>>>>>

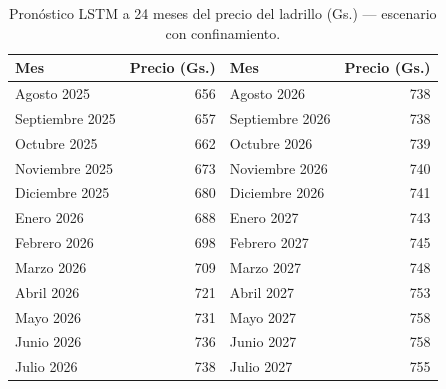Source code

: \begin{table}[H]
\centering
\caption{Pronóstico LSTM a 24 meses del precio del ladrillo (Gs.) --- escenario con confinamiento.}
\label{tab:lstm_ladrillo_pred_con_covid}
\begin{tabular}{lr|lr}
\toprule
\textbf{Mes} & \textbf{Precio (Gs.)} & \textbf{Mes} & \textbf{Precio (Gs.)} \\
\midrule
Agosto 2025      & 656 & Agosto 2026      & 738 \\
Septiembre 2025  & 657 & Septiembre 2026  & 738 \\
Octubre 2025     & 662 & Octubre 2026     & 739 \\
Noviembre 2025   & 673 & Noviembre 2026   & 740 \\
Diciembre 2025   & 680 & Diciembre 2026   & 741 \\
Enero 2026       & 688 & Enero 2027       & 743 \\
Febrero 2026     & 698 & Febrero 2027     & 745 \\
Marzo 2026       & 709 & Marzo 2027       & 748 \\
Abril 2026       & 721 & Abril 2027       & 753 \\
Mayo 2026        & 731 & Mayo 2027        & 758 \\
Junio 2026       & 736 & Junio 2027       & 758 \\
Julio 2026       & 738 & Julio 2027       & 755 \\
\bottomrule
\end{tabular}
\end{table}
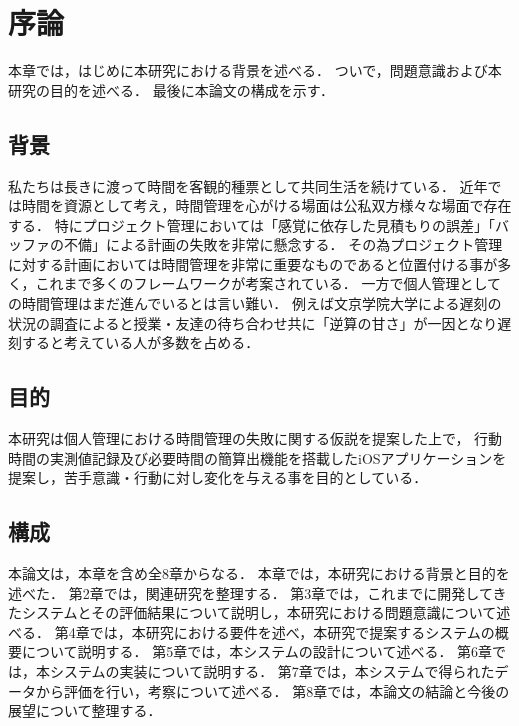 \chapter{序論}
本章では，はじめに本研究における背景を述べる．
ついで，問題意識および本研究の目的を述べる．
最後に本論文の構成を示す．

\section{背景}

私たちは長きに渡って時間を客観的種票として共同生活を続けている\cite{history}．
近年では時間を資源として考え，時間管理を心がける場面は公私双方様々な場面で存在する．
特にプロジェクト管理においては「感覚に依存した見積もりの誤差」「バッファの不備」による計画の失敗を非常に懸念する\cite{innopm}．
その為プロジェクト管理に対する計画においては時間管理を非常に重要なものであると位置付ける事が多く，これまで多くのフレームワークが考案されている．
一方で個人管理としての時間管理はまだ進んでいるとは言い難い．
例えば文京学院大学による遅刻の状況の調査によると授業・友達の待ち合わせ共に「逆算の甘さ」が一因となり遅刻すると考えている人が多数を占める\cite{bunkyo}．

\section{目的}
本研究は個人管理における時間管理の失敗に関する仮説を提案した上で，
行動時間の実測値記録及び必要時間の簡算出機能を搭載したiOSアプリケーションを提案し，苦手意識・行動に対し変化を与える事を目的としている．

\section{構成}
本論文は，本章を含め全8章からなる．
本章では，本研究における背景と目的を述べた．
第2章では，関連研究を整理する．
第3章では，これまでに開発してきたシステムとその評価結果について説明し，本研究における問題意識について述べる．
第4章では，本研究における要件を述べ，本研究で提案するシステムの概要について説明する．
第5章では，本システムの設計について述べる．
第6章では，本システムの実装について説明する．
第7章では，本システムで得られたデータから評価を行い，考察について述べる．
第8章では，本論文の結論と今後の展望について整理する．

<<<<<
>>>>>

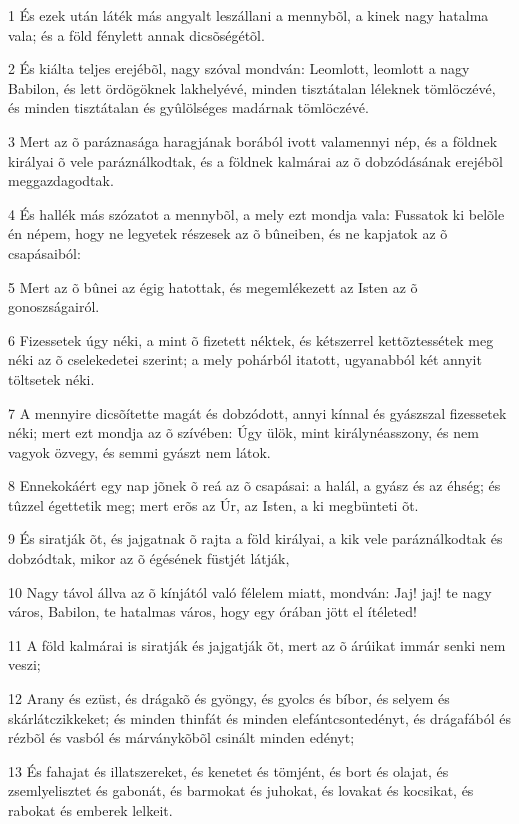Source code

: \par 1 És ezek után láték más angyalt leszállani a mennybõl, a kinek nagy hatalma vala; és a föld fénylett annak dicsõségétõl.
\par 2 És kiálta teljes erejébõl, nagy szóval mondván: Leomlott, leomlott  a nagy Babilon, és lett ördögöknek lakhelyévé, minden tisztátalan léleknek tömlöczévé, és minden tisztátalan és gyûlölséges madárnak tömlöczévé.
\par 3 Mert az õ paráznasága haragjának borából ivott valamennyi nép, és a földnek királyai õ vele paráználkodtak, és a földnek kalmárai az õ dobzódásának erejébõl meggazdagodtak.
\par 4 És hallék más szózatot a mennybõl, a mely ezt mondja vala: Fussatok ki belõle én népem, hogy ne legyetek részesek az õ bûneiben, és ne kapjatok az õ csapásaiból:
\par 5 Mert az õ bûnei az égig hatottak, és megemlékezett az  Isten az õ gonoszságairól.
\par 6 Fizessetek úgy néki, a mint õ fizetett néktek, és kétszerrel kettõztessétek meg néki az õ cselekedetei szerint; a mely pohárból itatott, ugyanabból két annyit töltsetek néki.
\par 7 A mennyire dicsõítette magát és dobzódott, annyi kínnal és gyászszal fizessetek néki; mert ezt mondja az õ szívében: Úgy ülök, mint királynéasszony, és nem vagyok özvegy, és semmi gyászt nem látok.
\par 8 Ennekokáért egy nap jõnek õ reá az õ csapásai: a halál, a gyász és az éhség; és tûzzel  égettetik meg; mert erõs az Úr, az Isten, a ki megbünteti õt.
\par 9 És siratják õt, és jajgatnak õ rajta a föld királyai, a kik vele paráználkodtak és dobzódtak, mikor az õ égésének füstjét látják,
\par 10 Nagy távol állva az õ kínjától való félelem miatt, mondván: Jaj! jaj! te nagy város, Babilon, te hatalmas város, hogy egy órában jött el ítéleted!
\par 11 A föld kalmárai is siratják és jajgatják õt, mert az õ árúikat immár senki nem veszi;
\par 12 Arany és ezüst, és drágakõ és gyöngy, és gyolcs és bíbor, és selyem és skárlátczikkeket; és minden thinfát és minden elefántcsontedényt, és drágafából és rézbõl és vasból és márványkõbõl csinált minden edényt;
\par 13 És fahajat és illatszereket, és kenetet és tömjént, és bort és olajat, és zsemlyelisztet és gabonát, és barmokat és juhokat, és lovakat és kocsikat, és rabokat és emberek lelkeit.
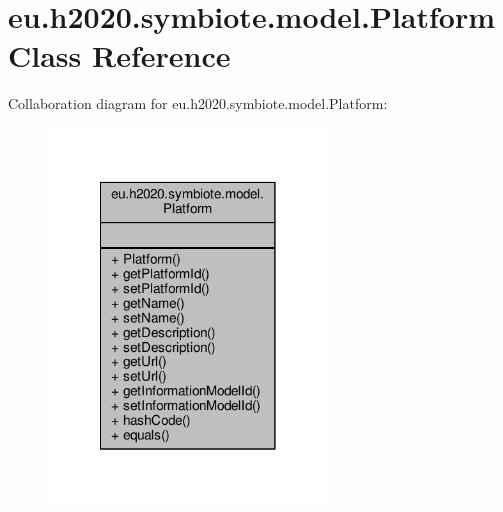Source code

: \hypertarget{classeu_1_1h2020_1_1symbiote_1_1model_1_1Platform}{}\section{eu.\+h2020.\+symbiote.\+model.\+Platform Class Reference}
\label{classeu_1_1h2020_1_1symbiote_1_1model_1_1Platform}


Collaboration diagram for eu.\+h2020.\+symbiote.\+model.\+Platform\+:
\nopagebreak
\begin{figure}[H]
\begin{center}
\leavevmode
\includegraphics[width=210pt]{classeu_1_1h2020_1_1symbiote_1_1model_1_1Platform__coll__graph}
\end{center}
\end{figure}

<<<<<

> Problem statement: Give the total number of lines in the entries that contain the word "本章では", with no other words.

> Written reply: 2